Begin with the line in which "- Follow **functional" appears and end with the final line of the entries. Retype each one exactly and add nothing.

[Extracted data entries]
┌──

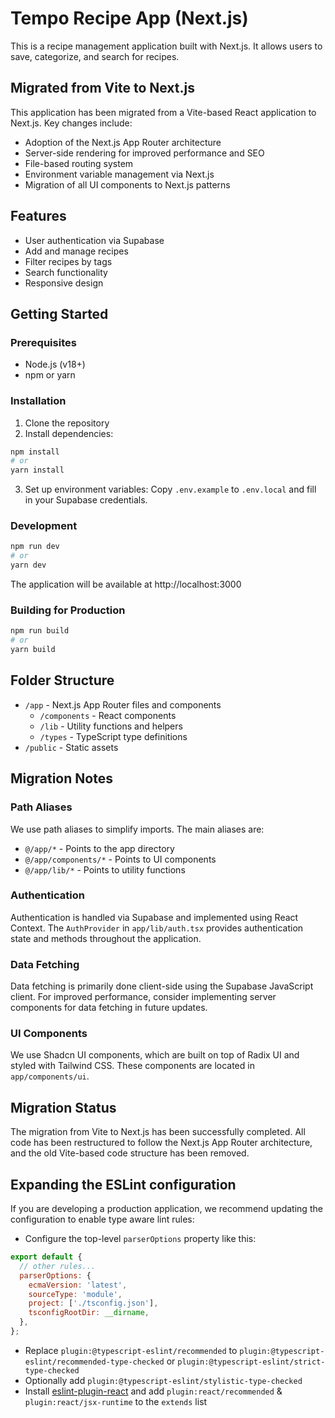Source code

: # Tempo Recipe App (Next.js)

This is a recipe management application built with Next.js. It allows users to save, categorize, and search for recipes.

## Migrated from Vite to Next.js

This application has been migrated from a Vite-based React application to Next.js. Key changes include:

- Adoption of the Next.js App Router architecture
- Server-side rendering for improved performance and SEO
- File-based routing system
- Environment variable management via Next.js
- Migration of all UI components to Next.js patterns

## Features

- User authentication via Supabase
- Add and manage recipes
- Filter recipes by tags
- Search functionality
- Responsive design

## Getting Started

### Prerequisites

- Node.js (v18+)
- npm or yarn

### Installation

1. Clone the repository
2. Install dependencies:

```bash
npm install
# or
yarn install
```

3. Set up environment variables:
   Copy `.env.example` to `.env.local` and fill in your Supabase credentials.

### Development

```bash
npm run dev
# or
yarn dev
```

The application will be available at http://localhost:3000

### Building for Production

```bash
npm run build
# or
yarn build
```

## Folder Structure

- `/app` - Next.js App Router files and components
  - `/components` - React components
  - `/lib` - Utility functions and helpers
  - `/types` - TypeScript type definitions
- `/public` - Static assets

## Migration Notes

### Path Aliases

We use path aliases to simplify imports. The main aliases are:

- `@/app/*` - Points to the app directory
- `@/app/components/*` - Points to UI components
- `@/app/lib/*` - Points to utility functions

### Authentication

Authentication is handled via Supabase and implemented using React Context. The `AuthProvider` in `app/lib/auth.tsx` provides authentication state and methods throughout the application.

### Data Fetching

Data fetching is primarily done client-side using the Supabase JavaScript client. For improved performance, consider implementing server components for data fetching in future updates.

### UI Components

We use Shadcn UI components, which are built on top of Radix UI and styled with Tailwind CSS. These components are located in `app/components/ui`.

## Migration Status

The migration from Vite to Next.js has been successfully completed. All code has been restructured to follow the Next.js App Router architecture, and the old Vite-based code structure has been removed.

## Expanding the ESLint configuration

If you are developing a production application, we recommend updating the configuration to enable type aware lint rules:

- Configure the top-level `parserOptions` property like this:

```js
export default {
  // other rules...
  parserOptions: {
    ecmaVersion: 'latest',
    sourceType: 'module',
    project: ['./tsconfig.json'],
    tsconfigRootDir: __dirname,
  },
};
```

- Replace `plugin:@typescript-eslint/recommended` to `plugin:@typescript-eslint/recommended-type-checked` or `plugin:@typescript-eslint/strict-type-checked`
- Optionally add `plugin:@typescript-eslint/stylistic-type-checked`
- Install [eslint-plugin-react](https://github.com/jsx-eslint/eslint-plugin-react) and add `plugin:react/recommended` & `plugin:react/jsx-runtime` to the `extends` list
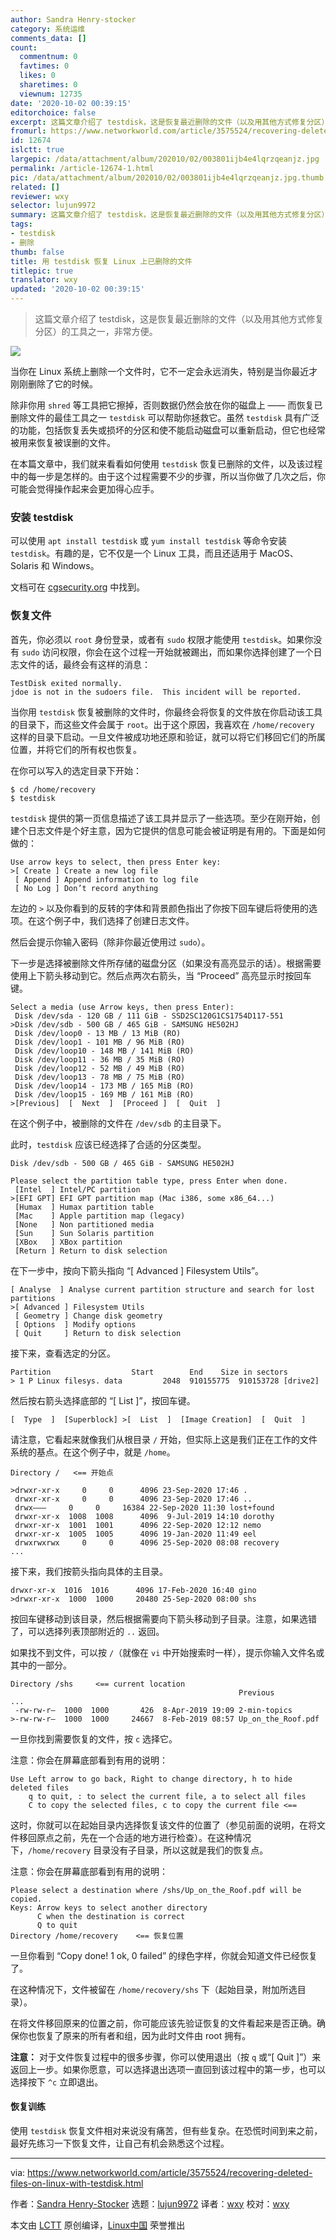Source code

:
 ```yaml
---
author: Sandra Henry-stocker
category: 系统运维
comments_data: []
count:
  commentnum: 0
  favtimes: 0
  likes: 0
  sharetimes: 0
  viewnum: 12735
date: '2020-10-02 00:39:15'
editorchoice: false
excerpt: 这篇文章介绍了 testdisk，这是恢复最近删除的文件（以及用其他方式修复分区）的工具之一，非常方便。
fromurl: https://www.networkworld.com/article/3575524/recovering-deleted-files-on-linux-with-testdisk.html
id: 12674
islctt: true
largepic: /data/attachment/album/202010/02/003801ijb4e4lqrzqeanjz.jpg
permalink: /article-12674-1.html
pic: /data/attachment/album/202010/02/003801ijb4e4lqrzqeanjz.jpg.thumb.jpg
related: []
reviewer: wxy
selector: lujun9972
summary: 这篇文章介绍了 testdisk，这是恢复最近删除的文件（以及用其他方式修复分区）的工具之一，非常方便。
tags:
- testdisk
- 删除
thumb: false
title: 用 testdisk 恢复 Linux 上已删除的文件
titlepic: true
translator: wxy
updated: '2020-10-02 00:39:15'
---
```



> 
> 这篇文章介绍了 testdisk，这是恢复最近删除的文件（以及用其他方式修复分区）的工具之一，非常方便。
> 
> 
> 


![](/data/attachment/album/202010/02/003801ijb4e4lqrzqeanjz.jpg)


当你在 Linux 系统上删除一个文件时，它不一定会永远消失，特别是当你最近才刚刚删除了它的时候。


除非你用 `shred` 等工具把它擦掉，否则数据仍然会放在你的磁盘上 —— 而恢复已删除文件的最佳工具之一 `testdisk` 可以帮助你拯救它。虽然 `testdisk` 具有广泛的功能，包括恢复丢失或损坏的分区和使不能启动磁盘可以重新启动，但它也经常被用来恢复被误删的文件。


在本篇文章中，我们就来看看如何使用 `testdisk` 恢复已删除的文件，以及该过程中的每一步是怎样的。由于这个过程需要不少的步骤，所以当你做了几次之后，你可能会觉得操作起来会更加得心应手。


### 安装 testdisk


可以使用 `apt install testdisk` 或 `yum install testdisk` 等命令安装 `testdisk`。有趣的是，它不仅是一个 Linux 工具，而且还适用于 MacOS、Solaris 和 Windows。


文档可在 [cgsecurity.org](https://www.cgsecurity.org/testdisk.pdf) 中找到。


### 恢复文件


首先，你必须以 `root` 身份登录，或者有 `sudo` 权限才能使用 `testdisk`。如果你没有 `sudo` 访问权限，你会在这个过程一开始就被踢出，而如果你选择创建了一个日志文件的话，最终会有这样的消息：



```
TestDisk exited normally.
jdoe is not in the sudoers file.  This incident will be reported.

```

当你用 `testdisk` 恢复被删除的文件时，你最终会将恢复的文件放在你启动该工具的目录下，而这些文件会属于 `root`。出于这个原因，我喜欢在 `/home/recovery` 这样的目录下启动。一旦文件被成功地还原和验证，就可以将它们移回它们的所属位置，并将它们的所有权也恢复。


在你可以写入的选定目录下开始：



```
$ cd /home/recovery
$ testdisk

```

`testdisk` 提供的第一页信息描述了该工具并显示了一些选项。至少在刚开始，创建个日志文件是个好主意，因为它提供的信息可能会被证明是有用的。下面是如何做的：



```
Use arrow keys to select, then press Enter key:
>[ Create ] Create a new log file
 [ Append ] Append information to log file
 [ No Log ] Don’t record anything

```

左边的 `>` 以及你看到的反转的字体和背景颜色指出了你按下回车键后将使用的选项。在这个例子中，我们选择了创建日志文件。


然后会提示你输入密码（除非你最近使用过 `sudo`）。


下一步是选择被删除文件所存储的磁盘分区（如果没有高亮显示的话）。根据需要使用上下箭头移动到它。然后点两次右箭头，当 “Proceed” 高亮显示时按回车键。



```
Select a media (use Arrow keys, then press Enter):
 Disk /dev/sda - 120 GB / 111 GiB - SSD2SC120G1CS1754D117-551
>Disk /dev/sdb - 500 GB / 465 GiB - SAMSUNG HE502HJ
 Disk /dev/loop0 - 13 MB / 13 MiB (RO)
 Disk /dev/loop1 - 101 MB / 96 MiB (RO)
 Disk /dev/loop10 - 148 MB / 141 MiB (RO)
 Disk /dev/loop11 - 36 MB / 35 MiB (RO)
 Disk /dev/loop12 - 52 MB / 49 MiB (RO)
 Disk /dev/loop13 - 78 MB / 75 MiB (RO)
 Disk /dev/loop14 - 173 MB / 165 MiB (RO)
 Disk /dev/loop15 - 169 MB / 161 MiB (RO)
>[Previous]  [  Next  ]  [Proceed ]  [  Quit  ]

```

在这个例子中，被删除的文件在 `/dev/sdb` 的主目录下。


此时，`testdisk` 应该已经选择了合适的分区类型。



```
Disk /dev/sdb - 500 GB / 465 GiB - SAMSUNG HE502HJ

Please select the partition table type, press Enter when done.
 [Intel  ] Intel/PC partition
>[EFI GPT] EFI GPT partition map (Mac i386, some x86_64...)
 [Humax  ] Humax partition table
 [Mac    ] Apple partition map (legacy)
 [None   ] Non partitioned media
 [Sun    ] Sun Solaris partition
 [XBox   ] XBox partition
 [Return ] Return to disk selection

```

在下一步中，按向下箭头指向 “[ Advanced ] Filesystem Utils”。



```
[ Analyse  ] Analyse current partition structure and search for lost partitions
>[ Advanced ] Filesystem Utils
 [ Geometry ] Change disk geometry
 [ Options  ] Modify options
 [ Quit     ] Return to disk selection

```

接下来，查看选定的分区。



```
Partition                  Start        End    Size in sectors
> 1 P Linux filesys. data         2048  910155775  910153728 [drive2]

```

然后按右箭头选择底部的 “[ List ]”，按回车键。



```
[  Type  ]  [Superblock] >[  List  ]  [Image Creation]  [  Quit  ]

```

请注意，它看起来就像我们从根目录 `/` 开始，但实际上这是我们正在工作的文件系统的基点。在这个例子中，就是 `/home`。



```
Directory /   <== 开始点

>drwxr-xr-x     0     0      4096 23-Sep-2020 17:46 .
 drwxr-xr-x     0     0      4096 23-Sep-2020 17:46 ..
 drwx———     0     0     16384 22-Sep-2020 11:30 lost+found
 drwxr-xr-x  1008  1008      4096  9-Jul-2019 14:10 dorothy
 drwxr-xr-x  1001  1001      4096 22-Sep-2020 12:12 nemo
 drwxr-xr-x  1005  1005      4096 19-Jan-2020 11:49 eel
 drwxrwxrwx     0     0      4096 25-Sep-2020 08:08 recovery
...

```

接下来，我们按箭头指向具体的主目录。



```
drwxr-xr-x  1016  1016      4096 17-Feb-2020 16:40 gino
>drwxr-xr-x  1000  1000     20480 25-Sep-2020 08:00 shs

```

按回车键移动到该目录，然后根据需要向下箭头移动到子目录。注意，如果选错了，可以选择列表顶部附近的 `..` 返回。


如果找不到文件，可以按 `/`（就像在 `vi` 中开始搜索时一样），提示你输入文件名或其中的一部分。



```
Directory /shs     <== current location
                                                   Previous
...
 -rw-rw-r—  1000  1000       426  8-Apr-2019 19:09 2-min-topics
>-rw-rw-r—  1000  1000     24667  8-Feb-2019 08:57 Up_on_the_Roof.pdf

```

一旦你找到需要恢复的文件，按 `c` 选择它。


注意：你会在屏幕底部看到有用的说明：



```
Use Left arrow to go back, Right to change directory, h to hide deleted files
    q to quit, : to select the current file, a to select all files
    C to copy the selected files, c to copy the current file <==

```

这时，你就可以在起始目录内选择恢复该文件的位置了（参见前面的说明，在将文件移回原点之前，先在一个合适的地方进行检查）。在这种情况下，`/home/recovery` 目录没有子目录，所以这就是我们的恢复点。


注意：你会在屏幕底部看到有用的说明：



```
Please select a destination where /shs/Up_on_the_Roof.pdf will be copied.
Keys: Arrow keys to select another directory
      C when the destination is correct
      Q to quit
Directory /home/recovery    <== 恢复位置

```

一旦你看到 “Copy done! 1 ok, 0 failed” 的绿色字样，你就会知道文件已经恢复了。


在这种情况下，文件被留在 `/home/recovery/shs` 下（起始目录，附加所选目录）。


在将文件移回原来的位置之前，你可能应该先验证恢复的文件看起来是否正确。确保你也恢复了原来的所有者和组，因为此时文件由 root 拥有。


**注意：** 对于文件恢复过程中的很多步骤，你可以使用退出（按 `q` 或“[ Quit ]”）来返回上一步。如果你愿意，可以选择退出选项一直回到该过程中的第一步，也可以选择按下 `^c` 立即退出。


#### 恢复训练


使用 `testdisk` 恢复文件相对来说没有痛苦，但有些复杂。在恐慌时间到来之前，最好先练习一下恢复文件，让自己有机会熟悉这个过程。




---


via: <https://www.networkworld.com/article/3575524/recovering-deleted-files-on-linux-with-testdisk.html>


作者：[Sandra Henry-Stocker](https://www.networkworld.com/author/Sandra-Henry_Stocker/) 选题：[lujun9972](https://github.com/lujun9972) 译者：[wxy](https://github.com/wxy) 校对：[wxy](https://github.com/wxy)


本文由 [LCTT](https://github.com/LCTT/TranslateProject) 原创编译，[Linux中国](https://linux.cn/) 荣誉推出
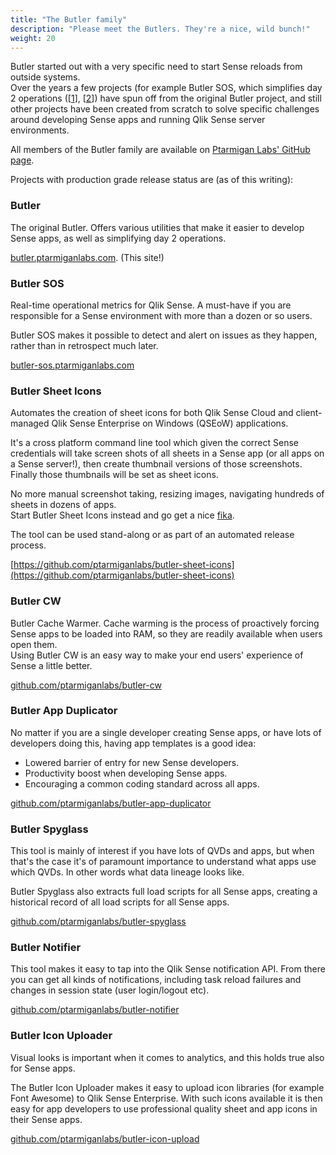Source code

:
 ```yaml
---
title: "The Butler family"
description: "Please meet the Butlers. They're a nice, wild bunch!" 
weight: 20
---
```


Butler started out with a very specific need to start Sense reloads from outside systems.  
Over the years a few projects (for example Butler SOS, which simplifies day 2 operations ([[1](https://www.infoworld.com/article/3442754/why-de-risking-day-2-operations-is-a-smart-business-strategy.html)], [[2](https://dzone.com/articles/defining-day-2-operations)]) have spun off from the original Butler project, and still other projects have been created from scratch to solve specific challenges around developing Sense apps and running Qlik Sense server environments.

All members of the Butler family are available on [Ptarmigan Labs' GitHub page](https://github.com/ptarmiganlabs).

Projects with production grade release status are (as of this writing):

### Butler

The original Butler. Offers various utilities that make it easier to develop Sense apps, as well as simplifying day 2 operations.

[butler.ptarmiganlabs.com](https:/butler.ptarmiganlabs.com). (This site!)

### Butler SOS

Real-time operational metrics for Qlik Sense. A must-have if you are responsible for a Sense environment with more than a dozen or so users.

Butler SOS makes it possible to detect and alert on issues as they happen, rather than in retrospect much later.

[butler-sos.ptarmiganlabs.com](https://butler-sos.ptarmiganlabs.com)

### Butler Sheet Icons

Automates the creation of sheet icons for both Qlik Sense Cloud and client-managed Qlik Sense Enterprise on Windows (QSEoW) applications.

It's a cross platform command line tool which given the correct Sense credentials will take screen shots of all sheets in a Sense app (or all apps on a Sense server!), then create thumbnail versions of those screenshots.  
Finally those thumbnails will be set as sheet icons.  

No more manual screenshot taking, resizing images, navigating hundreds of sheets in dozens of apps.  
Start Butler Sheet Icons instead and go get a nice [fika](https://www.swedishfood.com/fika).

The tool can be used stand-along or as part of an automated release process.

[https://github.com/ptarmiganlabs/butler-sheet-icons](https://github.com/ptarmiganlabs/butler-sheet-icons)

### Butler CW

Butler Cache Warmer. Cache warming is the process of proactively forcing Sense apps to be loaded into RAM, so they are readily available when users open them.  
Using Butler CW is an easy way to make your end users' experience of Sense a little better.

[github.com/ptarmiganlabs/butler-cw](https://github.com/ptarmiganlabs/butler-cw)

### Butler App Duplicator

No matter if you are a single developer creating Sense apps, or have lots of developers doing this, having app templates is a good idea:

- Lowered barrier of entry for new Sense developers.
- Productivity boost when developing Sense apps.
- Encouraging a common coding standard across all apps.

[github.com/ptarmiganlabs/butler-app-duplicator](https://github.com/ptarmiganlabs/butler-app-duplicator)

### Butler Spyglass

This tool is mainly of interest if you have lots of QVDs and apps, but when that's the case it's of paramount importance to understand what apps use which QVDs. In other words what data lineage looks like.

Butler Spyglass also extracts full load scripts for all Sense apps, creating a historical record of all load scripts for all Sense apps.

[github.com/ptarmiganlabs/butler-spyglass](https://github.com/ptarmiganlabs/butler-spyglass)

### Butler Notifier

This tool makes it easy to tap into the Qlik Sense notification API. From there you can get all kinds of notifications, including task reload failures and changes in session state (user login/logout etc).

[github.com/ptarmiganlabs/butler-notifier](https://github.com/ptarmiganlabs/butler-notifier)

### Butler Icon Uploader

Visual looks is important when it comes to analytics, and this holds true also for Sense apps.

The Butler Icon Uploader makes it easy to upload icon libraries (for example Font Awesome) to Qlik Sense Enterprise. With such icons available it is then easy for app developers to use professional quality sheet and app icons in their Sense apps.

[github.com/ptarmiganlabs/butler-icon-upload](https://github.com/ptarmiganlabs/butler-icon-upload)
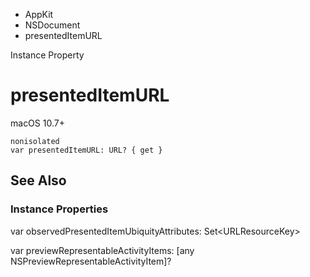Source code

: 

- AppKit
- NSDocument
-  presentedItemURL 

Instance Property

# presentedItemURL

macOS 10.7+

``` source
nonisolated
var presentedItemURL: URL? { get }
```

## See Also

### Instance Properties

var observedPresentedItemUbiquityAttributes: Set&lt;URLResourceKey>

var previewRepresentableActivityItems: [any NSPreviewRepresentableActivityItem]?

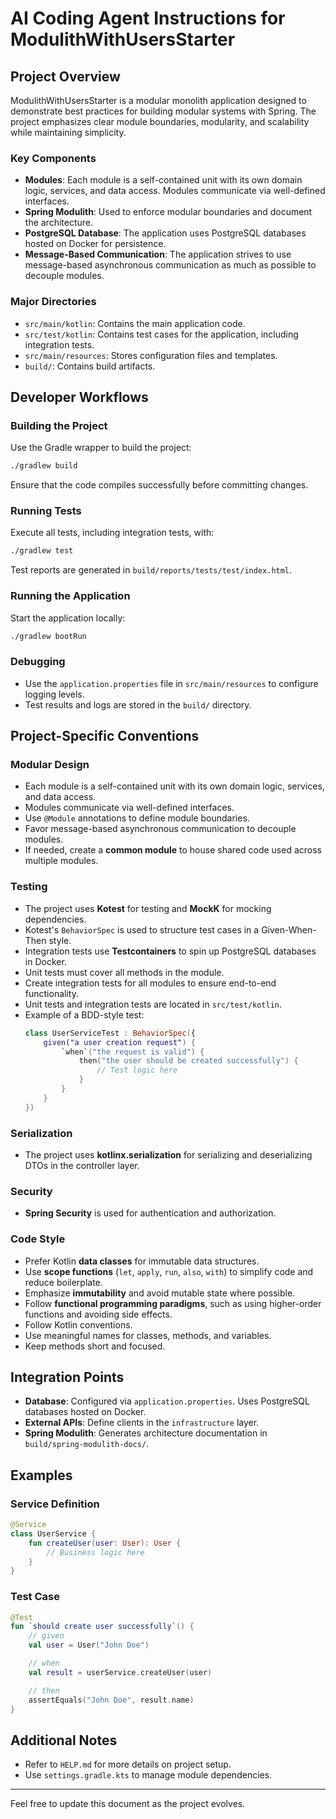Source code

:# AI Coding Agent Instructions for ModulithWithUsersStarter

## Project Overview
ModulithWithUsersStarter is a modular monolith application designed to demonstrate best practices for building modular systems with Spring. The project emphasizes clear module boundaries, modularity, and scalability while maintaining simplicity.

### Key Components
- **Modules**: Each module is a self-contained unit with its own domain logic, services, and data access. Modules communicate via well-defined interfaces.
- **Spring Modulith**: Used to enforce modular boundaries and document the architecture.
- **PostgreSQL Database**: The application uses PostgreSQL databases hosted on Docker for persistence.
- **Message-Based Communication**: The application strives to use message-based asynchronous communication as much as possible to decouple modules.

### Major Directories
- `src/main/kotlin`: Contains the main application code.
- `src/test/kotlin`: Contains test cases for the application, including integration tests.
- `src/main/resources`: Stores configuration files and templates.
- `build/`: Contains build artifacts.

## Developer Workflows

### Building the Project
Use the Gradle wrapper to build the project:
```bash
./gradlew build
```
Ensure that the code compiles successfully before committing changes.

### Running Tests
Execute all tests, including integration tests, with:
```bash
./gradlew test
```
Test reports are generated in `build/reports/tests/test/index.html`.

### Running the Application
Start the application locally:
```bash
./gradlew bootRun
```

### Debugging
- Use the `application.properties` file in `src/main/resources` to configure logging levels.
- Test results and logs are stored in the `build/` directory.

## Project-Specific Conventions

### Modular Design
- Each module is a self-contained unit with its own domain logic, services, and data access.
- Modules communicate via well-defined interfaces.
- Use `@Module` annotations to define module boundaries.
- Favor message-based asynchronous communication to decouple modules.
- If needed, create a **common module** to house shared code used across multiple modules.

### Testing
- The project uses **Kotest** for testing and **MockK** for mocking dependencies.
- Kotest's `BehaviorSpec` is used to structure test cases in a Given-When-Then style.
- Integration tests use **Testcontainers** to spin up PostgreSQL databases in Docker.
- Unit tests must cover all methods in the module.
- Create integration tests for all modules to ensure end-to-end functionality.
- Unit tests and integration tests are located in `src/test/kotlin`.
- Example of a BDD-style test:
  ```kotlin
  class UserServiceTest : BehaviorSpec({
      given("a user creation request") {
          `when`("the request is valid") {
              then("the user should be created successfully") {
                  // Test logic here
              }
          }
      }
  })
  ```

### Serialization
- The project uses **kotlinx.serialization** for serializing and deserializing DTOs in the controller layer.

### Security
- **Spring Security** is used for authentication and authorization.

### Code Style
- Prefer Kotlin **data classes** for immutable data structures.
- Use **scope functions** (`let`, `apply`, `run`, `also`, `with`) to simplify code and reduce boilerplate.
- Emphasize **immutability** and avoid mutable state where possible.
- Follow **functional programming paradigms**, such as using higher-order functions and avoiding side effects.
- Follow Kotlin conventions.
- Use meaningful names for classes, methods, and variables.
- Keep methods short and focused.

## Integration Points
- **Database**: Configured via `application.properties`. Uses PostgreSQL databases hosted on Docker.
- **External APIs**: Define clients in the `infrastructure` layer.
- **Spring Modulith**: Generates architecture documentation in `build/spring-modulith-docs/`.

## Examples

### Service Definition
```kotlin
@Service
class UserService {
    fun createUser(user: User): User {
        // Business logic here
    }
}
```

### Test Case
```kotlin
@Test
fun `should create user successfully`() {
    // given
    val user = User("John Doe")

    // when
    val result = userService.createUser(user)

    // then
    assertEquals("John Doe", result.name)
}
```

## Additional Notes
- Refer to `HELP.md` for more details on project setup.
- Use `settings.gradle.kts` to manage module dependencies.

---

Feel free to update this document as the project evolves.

└──

THE COMPLETED TASK:
- Follow **functional programming paradigms**, such as using higher-order functions and avoiding side effects.
- Follow Kotlin conventions.
- Use meaningful names for classes, methods, and variables.
- Keep methods short and focused.

## Integration Points
- **Database**: Configured via `application.properties`. Uses PostgreSQL databases hosted on Docker.
- **External APIs**: Define clients in the `infrastructure` layer.
- **Spring Modulith**: Generates architecture documentation in `build/spring-modulith-docs/`.

## Examples

### Service Definition
```kotlin
@Service
class UserService {
    fun createUser(user: User): User {
        // Business logic here
    }
}
```

### Test Case
```kotlin
@Test
fun `should create user successfully`() {
    // given
    val user = User("John Doe")

    // when
    val result = userService.createUser(user)

    // then
    assertEquals("John Doe", result.name)
}
```

## Additional Notes
- Refer to `HELP.md` for more details on project setup.
- Use `settings.gradle.kts` to manage module dependencies.

---

Feel free to update this document as the project evolves.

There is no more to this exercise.